- Film poster
- Directed by: Richard Owen
- Starring: Olivia Glynn; Kaily Smith; Justin Sheridan; Adam Drummond; Ty Butler; William Turner; Renee Pallister; Brad Clark; Rob Minister;
- Cinematography: Alexis Castagna
- Music by: Ric Formosa
- Distributed by: 330 Media
- Release date: 29 October 2015;
- Running time: 93 minutes
- Country: Australia
- Language: English
- Budget: $500,000

= Stakes (2015 film) =

Stakes is a 2015 Australian drama film directed by Richard Owen. It follows the journey of a young aspiring thoroughbred trainer to fill the shoes of her recently deceased father, while battling a corrupt establishment, fraught with unethical competitors and submersed in the criminal element of the horse racing industry. The film stars many local actors from the Riverina region. It is the second feature film to be set in the city of Wagga Wagga.

==Production==
The film was predominantly shot in Wagga Wagga, though some scenes were shot in Albury and Junee.

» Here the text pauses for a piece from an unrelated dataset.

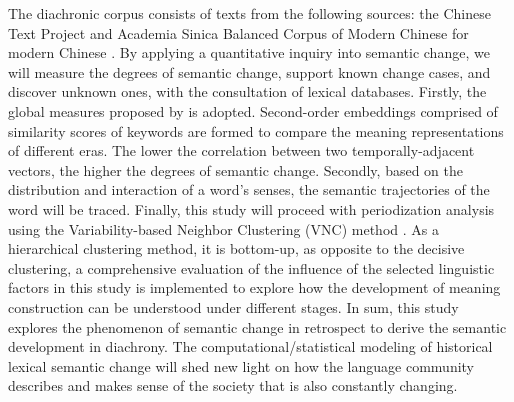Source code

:The diachronic corpus consists of texts from the following sources: the Chinese Text Project \parencite{sturgeon2019ctext} and Academia Sinica Balanced Corpus of Modern Chinese for modern Chinese \parencite{chen1996sinica}. By applying a quantitative inquiry into semantic change, we will measure the degrees of semantic change, support known change cases, and discover unknown ones, with the consultation of lexical databases. Firstly, the global measures proposed by \textcite{hamilton2016cultural} is adopted. Second-order embeddings comprised of similarity scores of keywords are formed to compare the meaning representations of different eras. The lower the correlation between two temporally-adjacent vectors, the higher the degrees of semantic change. Secondly, based on the distribution and interaction of a word's senses, the semantic trajectories of the word will be traced. Finally, this study will proceed with periodization analysis using the Variability-based Neighbor Clustering (VNC) method \parencite{gries2012variability}. As a hierarchical clustering method, it is bottom-up, as opposite to the decisive clustering, a comprehensive evaluation of the influence of the selected linguistic factors in this study is implemented to explore how the development of meaning construction can be understood under different stages. In sum, this study explores the phenomenon of semantic change in retrospect to derive the semantic development in diachrony. The computational/statistical modeling of historical lexical semantic change will shed new light on how the language community describes and makes sense of the society that is also constantly changing.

It was filmed over 6–8 months in 2014 and was set to be released in time for the 2014 Melbourne Cup in October, however, it was pushed back to the following year's Melbourne Cup.

== Release ==
Stakes premiered 29 October 2015 at The Arts Centre Gold Coast and in the city of Wagga Wagga. The film was released simultaneously in cinemas around Australia.